As part of the MCI package BT, up 5.5p to 411p, handed out a 35p special dividend. It was paid yesterday, together with an increased 11.95p final. Through the two payments BT pumped more than pounds 3bn into shareholders' accounts.
Most of the cash found its way into already overflowing institutional coffers, increasing the pressure on reluctant fund managers to join the stock market spree.
Although blue chips were in rousing form there was no evidence they have moved back into the market to any significant extent. Turnover was again unexciting and although the market was buoyed by hopes of BT cash being returned to equities the gain was also due to a strong New York display and firm government stocks. Futures activity was also lively, showing at one time a 120-point premium to the cash market.
Footsie ended near its best of the day, up 51.9 points at 5,075.7. It was, as so often in the past, very much a blue-chips party with second- and third-liners limping behind.
Superstores led the charge. thanks to bullish comments from UBS. J Sainsbury, teaming up with British Airways to offer cut price air fares in its latest bid at customer titillation, rose 18p to 465.5p; Tesco 16p to 475.5p; Asda 4.75p to 159.75p and Safeway 10.5p to 395.5p.
UBS lifted its Sainsbury profits forecast pounds 30m to pounds 710m. The securities house believes the revival is coming through more quickly than anticipated
Granada, the leisure group at last selling its computer side, put on 25.5p to 843.5p. It is due to meet 60 analysts today and there are hopes it may have more disposals on offer. The computer services business has been sold to its management for pounds 89m, plus an pounds 8m inter-company dividend.
Railtrack was back on the up line, 21p to 854p, another high. Associated British Foods, still thought to nurse predatory instincts towards Tate & Lyle, rose 13.5p to 564p. T&L sweetened 8.5p to 429p.
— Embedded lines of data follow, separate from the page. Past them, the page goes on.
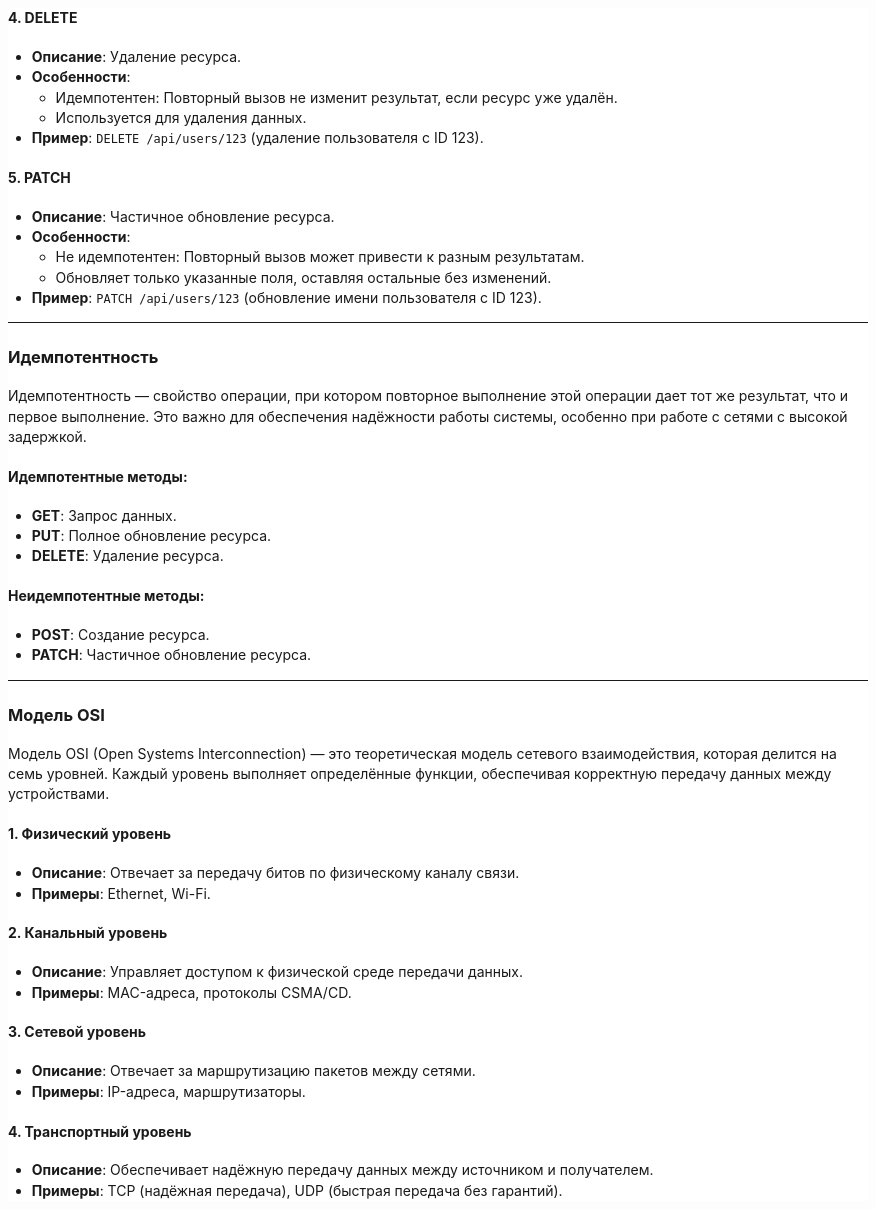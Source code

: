 #### 4. **DELETE**
- **Описание**: Удаление ресурса.
- **Особенности**:
  - Идемпотентен: Повторный вызов не изменит результат, если ресурс уже удалён.
  - Используется для удаления данных.
- **Пример**: `DELETE /api/users/123` (удаление пользователя с ID 123).

#### 5. **PATCH**
- **Описание**: Частичное обновление ресурса.
- **Особенности**:
  - Не идемпотентен: Повторный вызов может привести к разным результатам.
  - Обновляет только указанные поля, оставляя остальные без изменений.
- **Пример**: `PATCH /api/users/123` (обновление имени пользователя с ID 123).

---

### <a id="идемпотентность"></a>Идемпотентность

Идемпотентность — свойство операции, при котором повторное выполнение этой операции дает тот же результат, что и первое выполнение. Это важно для обеспечения надёжности работы системы, особенно при работе с сетями с высокой задержкой.

#### Идемпотентные методы:
- **GET**: Запрос данных.
- **PUT**: Полное обновление ресурса.
- **DELETE**: Удаление ресурса.

#### Неидемпотентные методы:
- **POST**: Создание ресурса.
- **PATCH**: Частичное обновление ресурса.

---

### <a id="модель-osi"></a>Модель OSI

Модель OSI (Open Systems Interconnection) — это теоретическая модель сетевого взаимодействия, которая делится на семь уровней. Каждый уровень выполняет определённые функции, обеспечивая корректную передачу данных между устройствами.

#### 1. **Физический уровень**
- **Описание**: Отвечает за передачу битов по физическому каналу связи.
- **Примеры**: Ethernet, Wi-Fi.

#### 2. **Канальный уровень**
- **Описание**: Управляет доступом к физической среде передачи данных.
- **Примеры**: MAC-адреса, протоколы CSMA/CD.

#### 3. **Сетевой уровень**
- **Описание**: Отвечает за маршрутизацию пакетов между сетями.
- **Примеры**: IP-адреса, маршрутизаторы.

#### 4. **Транспортный уровень**
- **Описание**: Обеспечивает надёжную передачу данных между источником и получателем.
- **Примеры**: TCP (надёжная передача), UDP (быстрая передача без гарантий).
Laura Ashley, due to produce threadbare figures on Thursday, jumped 10.5p to 64.5p in busy trading. The action immediately provoked speculation of takeover action. A US strike is the favourite guess.
A 4.75p gain to 190.25p by British Steel was thought to be due to US interest and Coats Viyella, the textile group, was also an overseas target, up 5p at 116p.
Biocompatibles International's hesitant rally came to an abrupt end - the shares fell 57.5p to 535p. And Menvier Swain, the electrical group, fell 61p to 217p after chairman Tony McCann alerted shareholders that first-half profits would be "significantly" down. Increased loses lowered Innovative Technologies 26p to 209p.
Intriguingly, glassmaker Pilkington was again heavily traded. It was the second-busiest share (after Shell) with Seaq putting turnover at more than 25 million with one 10.3 million deal going through at 150p. The price edged ahead 1.5p to 151.5p.
Chemical group British Vita improved 5p to 251.5p with a clutch of investment houses producing favourable comments. Dresdner Kleinwort Benson believes the shares are cheap and looks for profits of pounds 63m this year; followed by pounds 69m and then pounds 75m. Alexandra Workwear hardened 15p to 94p following an upbeat trading statement and Instem, a computer group, jumped 30p to 205p. Chairman David Gare is leading a bid at 210p. He has acquired a 36. 2 per cent interest and commands 50.9 per cent. But there are murmurings of discontent. Several stockbrokers believe the price is far too low and are planning to press for an improved offer.
Sanderson Electronics, the software group, strengthened 9p to 92p after chairman Paul Thompson nudged his stake to 12.6 per cent. He picked up stock from the Singapore government's pension funds which are bailing out of smaller companies (Sanderson is capitalised at around pounds 40m). Profits are expected to be pounds 7.5m against pounds 6.2m.